Exercise instructions: Select every line below containing the word "Category".

Data records:
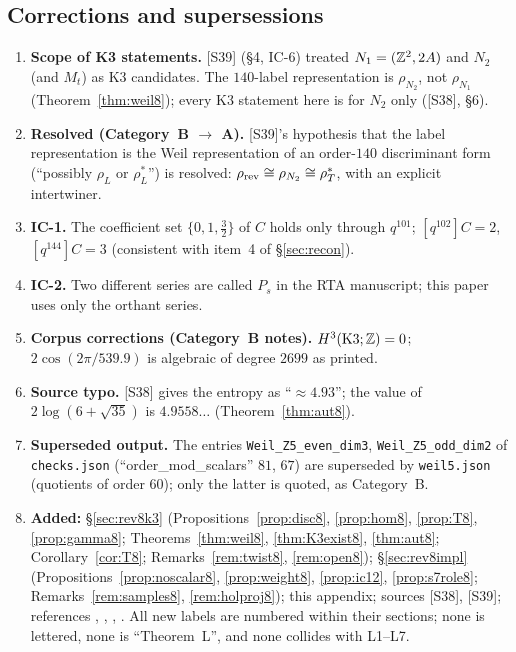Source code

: \subsection{Corrections and supersessions}
\begin{enumerate}[label={R8.\arabic*},leftmargin=3em]
\item \textbf{Scope of K3 statements.} [S39] (\S4, IC-6) treated $N_1=(\Z^2,2A)$ and $N_2$ (and $M_t$) as K3 candidates. The $140$-label representation is $\rho_{N_2}$, not $\rho_{N_1}$ (Theorem~\ref{thm:weil8}); every K3 statement here is for $N_2$ only ([S38], \S6).
\item \textbf{Resolved (Category~B $\to$ A).} [S39]'s hypothesis that the label representation is the Weil representation of an order-$140$ discriminant form (``possibly $\rho_L$ or $\rho_L^*$'') is resolved: $\rho_{\rm rev}\cong\rho_{N_2}\cong\rho_T^*$, with an explicit intertwiner.
\item \textbf{IC-1.} The coefficient set $\{0,1,\tfrac32\}$ of $C$ holds only through $q^{101}$; $[q^{102}]C=2$, $[q^{144}]C=3$ (consistent with item~4 of \S\ref{sec:recon}).
\item \textbf{IC-2.} Two different series are called $P_s$ in the RTA manuscript; this paper uses only the orthant series.
\item \textbf{Corpus corrections (Category~B notes).} $H^3(\mathrm{K3};\Z)=0$; $2\cos(2\pi/539.9)$ is algebraic of degree $2699$ as printed.
\item \textbf{Source typo.} [S38] gives the entropy as ``$\approx4.93$''; the value of $2\log(6+\sqrt{35})$ is $4.9558\ldots$ (Theorem~\ref{thm:aut8}).
\item \textbf{Superseded output.} The entries \texttt{Weil\_Z5\_even\_dim3}, \texttt{Weil\_Z5\_odd\_dim2} of \texttt{checks.json} (``order\_mod\_scalars'' $81$, $67$) are superseded by \texttt{weil5.json} (quotients of order $60$); only the latter is quoted, as Category~B.
\item \textbf{Added:} \S\ref{sec:rev8k3} (Propositions~\ref{prop:disc8}, \ref{prop:hom8}, \ref{prop:T8}, \ref{prop:gamma8}; Theorems~\ref{thm:weil8}, \ref{thm:K3exist8}, \ref{thm:aut8}; Corollary~\ref{cor:T8}; Remarks~\ref{rem:twist8}, \ref{rem:open8}); \S\ref{sec:rev8impl} (Propositions~\ref{prop:noscalar8}, \ref{prop:weight8}, \ref{prop:ic12}, \ref{prop:s7role8}; Remarks~\ref{rem:samples8}, \ref{rem:holproj8}); this appendix; sources [S38], [S39]; references \cite{Nikulin}, \cite{Morrison}, \cite{Huybrechts}, \cite{GY}. All new labels are numbered within their sections; none is lettered, none is ``Theorem~L'', and none collides with L1--L7.
\end{enumerate}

Result below:
\item \textbf{Resolved (Category~B $\to$ A).} [S39]'s hypothesis that the label representation is the Weil representation of an order-$140$ discriminant form (``possibly $\rho_L$ or $\rho_L^*$'') is resolved: $\rho_{\rm rev}\cong\rho_{N_2}\cong\rho_T^*$, with an explicit intertwiner.
\item \textbf{Corpus corrections (Category~B notes).} $H^3(\mathrm{K3};\Z)=0$; $2\cos(2\pi/539.9)$ is algebraic of degree $2699$ as printed.
\item \textbf{Superseded output.} The entries \texttt{Weil\_Z5\_even\_dim3}, \texttt{Weil\_Z5\_odd\_dim2} of \texttt{checks.json} (``order\_mod\_scalars'' $81$, $67$) are superseded by \texttt{weil5.json} (quotients of order $60$); only the latter is quoted, as Category~B.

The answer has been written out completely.